Cai was selected as a finalist for the 1996 Hugo Boss Prize and was awarded the Golden Lion at the 48th Venice Biennale in 1999. His solo exhibition at Mass MoCA won Best Monographic Museum Show, and Inopportune: Stage One won Best Installation or Single Work in a Museum from the International Association of Art Critics, New England in 2005. In 2007, he was awarded the 7th Hiroshima Art Prize. In 2009, he was awarded the 20th Fukuoka Asian Culture Prize.

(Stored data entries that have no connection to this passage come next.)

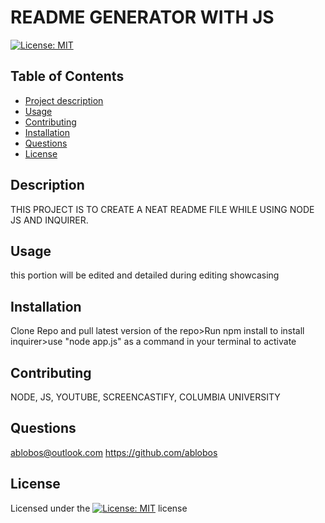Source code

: 
# README GENERATOR WITH JS

[![License: MIT](https://img.shields.io/badge/License-MIT-yellow.svg)](https://opensource.org/licenses/MIT)

## Table of Contents 
- [Project description](#Description)
- [Usage](#Usage)
- [Contributing](#Contributing)
- [Installation](#Installation)
- [Questions](#Questions)
- [License](#License)

## Description
THIS PROJECT IS TO CREATE A NEAT README FILE WHILE USING NODE JS AND INQUIRER.

## Usage
this portion will be edited and detailed during editing showcasing

## Installation
Clone Repo and pull latest version of the repo>Run npm install to install inquirer>use "node app.js" as a command in your terminal to activate

## Contributing
NODE, JS, YOUTUBE, SCREENCASTIFY, COLUMBIA UNIVERSITY

## Questions
ablobos@outlook.com
https://github.com/ablobos

## License
Licensed under the [![License: MIT](https://img.shields.io/badge/License-MIT-yellow.svg)](https://opensource.org/licenses/MIT) license
        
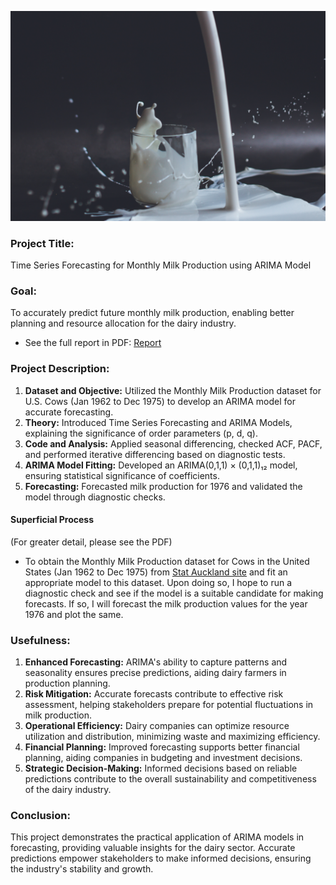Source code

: ![Predicting Milk Production](https://github.com/shil5/Milk-Prediction-Time-Series-Project/blob/main/images_and_report/milk_pouring_image.jpg)
### Project Title: 
Time Series Forecasting for Monthly Milk Production using ARIMA Model


### Goal:
To accurately predict future monthly milk production, enabling better planning and resource allocation for the dairy industry.

- See the full report in PDF: [Report](https://github.com/shil5/Milk-Prediction-Time-Series-Project/blob/main/images_and_report/Shilpa%20Report.pdf)

### Project Description:

1. **Dataset and Objective:** Utilized the Monthly Milk Production dataset for U.S. Cows (Jan 1962 to Dec 1975) to develop an ARIMA model for accurate forecasting.
2. **Theory:** Introduced Time Series Forecasting and ARIMA Models, explaining the significance of order parameters (p, d, q).
3. **Code and Analysis:** Applied seasonal differencing, checked ACF, PACF, and performed iterative differencing based on diagnostic tests.
4. **ARIMA Model Fitting:** Developed an ARIMA(0,1,1) × (0,1,1)₁₂ model, ensuring statistical significance of coefficients.
5. **Forecasting:** Forecasted milk production for 1976 and validated the model through diagnostic checks.


#### Superficial Process
(For greater detail, please see the PDF)
  - To obtain the Monthly Milk Production dataset for Cows in the United States (Jan 1962 to Dec 1975) from [Stat Auckland site](https://www.stat.auckland.ac.nz/~ihaka/726/milk.txt) and fit an appropriate model to this dataset. Upon doing so, I hope to run a diagnostic check and see if the model is a suitable candidate for making forecasts. If so, I will forecast the milk production values for the year 1976 and plot the same.

### Usefulness: 
1. **Enhanced Forecasting:** ARIMA's ability to capture patterns and seasonality ensures precise predictions, aiding dairy farmers in production planning.
2. **Risk Mitigation:** Accurate forecasts contribute to effective risk assessment, helping stakeholders prepare for potential fluctuations in milk production.
3. **Operational Efficiency:** Dairy companies can optimize resource utilization and distribution, minimizing waste and maximizing efficiency.
4. **Financial Planning:** Improved forecasting supports better financial planning, aiding companies in budgeting and investment decisions.
5. **Strategic Decision-Making:** Informed decisions based on reliable predictions contribute to the overall sustainability and competitiveness of the dairy industry.

### Conclusion:
This project demonstrates the practical application of ARIMA models in forecasting, providing valuable insights for the dairy sector. Accurate predictions empower stakeholders to make informed decisions, ensuring the industry's stability and growth.


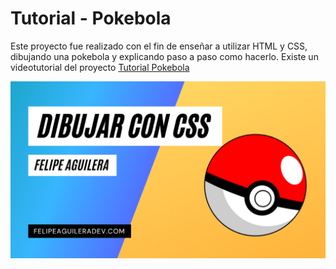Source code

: # Tutorial - Pokebola

Este proyecto fue realizado con el fin de enseñar a utilizar HTML y CSS, dibujando una pokebola y explicando paso a paso como hacerlo. Existe un videotutorial del proyecto [Tutorial Pokebola](https://youtu.be/WV_7LZc-FCY "Tutorial Pokebola")


![](https://github.com/felipeaguileradev/tutorial-pokebola/blob/main/tutorial%20pokebola.png?raw=true)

Among his many solo exhibitions and projects are Cai Guo-Qiang on the Roof: Transparent Monument, Metropolitan Museum of Art, New York, 2006; Inopportune, Mass MoCA, North Adams, 2005; Traveler, Freer Gallery of Art and Arthur M. Sackler Gallery, and Hirshhorn Museum and Sculpture Garden at the Smithsonian Institution, Washington, D.C., 2004; Transient Rainbow, Museum of Modern Art, New York, 2002; Cai Guo-Qiang, Shanghai Art Museum, Shanghai, 2002; APEC Cityscape Fireworks Show, Asia Pacific Economic Cooperation, Shanghai, 2001; An Arbitrary History, Musee d’art Contemporain Lyon, France, 2001; Cultural Melting Bath: Projects for the 20th Century, Queens Museum of Art, Queens, New York, 1997. Cai was Director of Visual and Special Effects for the opening and closing ceremonies of the 2008 Summer Olympics in Beijing. He curated the first China Pavilion at the 51st Venice Biennale, 2005, and organized and curated BMoCA: Bunker Museum of Contemporary Art, Kinmen, Taiwan, 2004. Along with DMoCA and UMoCA, BMoCA is one of three alternative art museums founded and curated by Cai in the series Everything Is Museum.

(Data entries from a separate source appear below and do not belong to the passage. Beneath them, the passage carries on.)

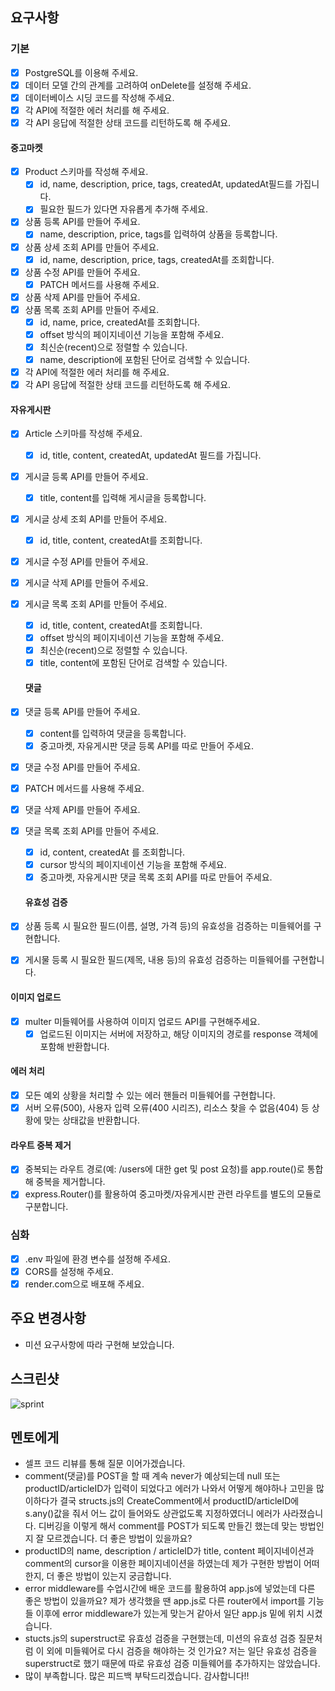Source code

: ## 요구사항

### 기본

- [x] PostgreSQL를 이용해 주세요.
- [x] 데이터 모델 간의 관계를 고려하여 onDelete를 설정해 주세요.
- [x] 데이터베이스 시딩 코드를 작성해 주세요.
- [x] 각 API에 적절한 에러 처리를 해 주세요.
- [x] 각 API 응답에 적절한 상태 코드를 리턴하도록 해 주세요.

#### 중고마켓

- [x] Product 스키마를 작성해 주세요.
  - [x] id, name, description, price, tags, createdAt, updatedAt필드를 가집니다.
  - [x] 필요한 필드가 있다면 자유롭게 추가해 주세요.
- [x] 상품 등록 API를 만들어 주세요.
  - [x] name, description, price, tags를 입력하여 상품을 등록합니다.
- [x] 상품 상세 조회 API를 만들어 주세요.
  - [x] id, name, description, price, tags, createdAt를 조회합니다.
- [x] 상품 수정 API를 만들어 주세요.
  - [x] PATCH 메서드를 사용해 주세요.
- [x] 상품 삭제 API를 만들어 주세요.
- [x] 상품 목록 조회 API를 만들어 주세요.
  - [x] id, name, price, createdAt를 조회합니다.
  - [x] offset 방식의 페이지네이션 기능을 포함해 주세요.
  - [x] 최신순(recent)으로 정렬할 수 있습니다.
  - [x] name, description에 포함된 단어로 검색할 수 있습니다.
- [x] 각 API에 적절한 에러 처리를 해 주세요.
- [x] 각 API 응답에 적절한 상태 코드를 리턴하도록 해 주세요.

#### 자유게시판

- [x] Article 스키마를 작성해 주세요.
  - [x] id, title, content, createdAt, updatedAt 필드를 가집니다.
- [x] 게시글 등록 API를 만들어 주세요.
  - [x] title, content를 입력해 게시글을 등록합니다.
- [x] 게시글 상세 조회 API를 만들어 주세요.
  - [x] id, title, content, createdAt를 조회합니다.
- [x] 게시글 수정 API를 만들어 주세요.
- [x] 게시글 삭제 API를 만들어 주세요.
- [x] 게시글 목록 조회 API를 만들어 주세요.

  - [x] id, title, content, createdAt를 조회합니다.
  - [x] offset 방식의 페이지네이션 기능을 포함해 주세요.
  - [x] 최신순(recent)으로 정렬할 수 있습니다.
  - [x] title, content에 포함된 단어로 검색할 수 있습니다.

  #### 댓글

- [x] 댓글 등록 API를 만들어 주세요.
  - [x] content를 입력하여 댓글을 등록합니다.
  - [x] 중고마켓, 자유게시판 댓글 등록 API를 따로 만들어 주세요.
- [x] 댓글 수정 API를 만들어 주세요.
- [x] PATCH 메서드를 사용해 주세요.
- [x] 댓글 삭제 API를 만들어 주세요.
- [x] 댓글 목록 조회 API를 만들어 주세요.

  - [x] id, content, createdAt 를 조회합니다.
  - [x] cursor 방식의 페이지네이션 기능을 포함해 주세요.
  - [x] 중고마켓, 자유게시판 댓글 목록 조회 API를 따로 만들어 주세요.

  #### 유효성 검증

- [x] 상품 등록 시 필요한 필드(이름, 설명, 가격 등)의 유효성을 검증하는 미들웨어를 구현합니다.
- [x] 게시물 등록 시 필요한 필드(제목, 내용 등)의 유효성 검증하는 미들웨어를 구현합니다.

#### 이미지 업로드

- [x] multer 미들웨어를 사용하여 이미지 업로드 API를 구현해주세요.
  - [x] 업로드된 이미지는 서버에 저장하고, 해당 이미지의 경로를 response 객체에 포함해 반환합니다.

#### 에러 처리

- [x] 모든 예외 상황을 처리할 수 있는 에러 핸들러 미들웨어를 구현합니다.
- [x] 서버 오류(500), 사용자 입력 오류(400 시리즈), 리소스 찾을 수 없음(404) 등 상황에 맞는 상태값을 반환합니다.

#### 라우트 중복 제거

- [x] 중복되는 라우트 경로(예: /users에 대한 get 및 post 요청)를 app.route()로 통합해 중복을 제거합니다.
- [x] express.Router()를 활용하여 중고마켓/자유게시판 관련 라우트를 별도의 모듈로 구분합니다.

### 심화

- [x] .env 파일에 환경 변수를 설정해 주세요.
- [x] CORS를 설정해 주세요.
- [x] render.com으로 배포해 주세요.

## 주요 변경사항

- 미션 요구사항에 따라 구현해 보았습니다.

## 스크린샷

![sprint](https://velog.velcdn.com/images/shinminsoo317/post/b2edd3e5-9bc8-4381-9c79-ac54d012112f/image.jpg)

## 멘토에게

- 셀프 코드 리뷰를 통해 질문 이어가겠습니다.
- comment(댓글)를 POST을 할 때 계속 never가 예상되는데 null 또는 productID/articleID가 입력이 되었다고
  에러가 나와서 어떻게 해야하나 고민을 많이하다가 결국 structs.js의 CreateComment에서 productID/articleID에
  s.any()값을 줘서 어느 값이 들어와도 상관없도록 지정하였더니 에러가 사라졌습니다. 디버깅을 이렇게 해서 comment를
  POST가 되도록 만들긴 했는데 맞는 방법인지 잘 모르겠습니다. 더 좋은 방법이 있을까요?
- productID의 name, description / articleID가 title, content 페이지네이션과 comment의 cursor을
  이용한 페이지네이션을 하였는데 제가 구현한 방법이 어떠한지, 더 좋은 방법이 있는지 궁금합니다.
- error middleware를 수업시간에 배운 코드를 활용하여 app.js에 넣었는데 다른 좋은 방법이 있을까요? 제가 생각했을 땐
  app.js로 다른 router에서 import를 기능들 이후에 error middleware가 있는게 맞는거 같아서 일단 app.js 밑에
  위치 시켰습니다.
- stucts.js의 superstruct로 유효성 검증을 구현했는데, 미션의 유효성 검증 질문처럼 이 외에 미들웨어로 다시 검증을 해야하는 것 인가요?
  저는 일단 유효성 검증을 superstruct로 했기 때문에 따로 유효성 검증 미들웨어를 추가하지는 않았습니다.
- 많이 부족합니다. 많은 피드백 부탁드리겠습니다. 감사합니다!!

Cai Guo-Qiang’s retrospective at the Solomon R. Guggenheim Museum, New York opened in February 2008, traveled to the National Art Museum of China in Beijing in August 2008 and then to the Guggenheim Bilbao in March 2009. Currently, Cai is the subject of another large-scale retrospective titled Hanging Out in the Museum, which opened in November 2009 at the Taipei Fine Arts Museum. This December, the Philadelphia Museum of Art and The Fabric Workshop and Museum will jointly hold the solo exhibition Fallen Blossoms.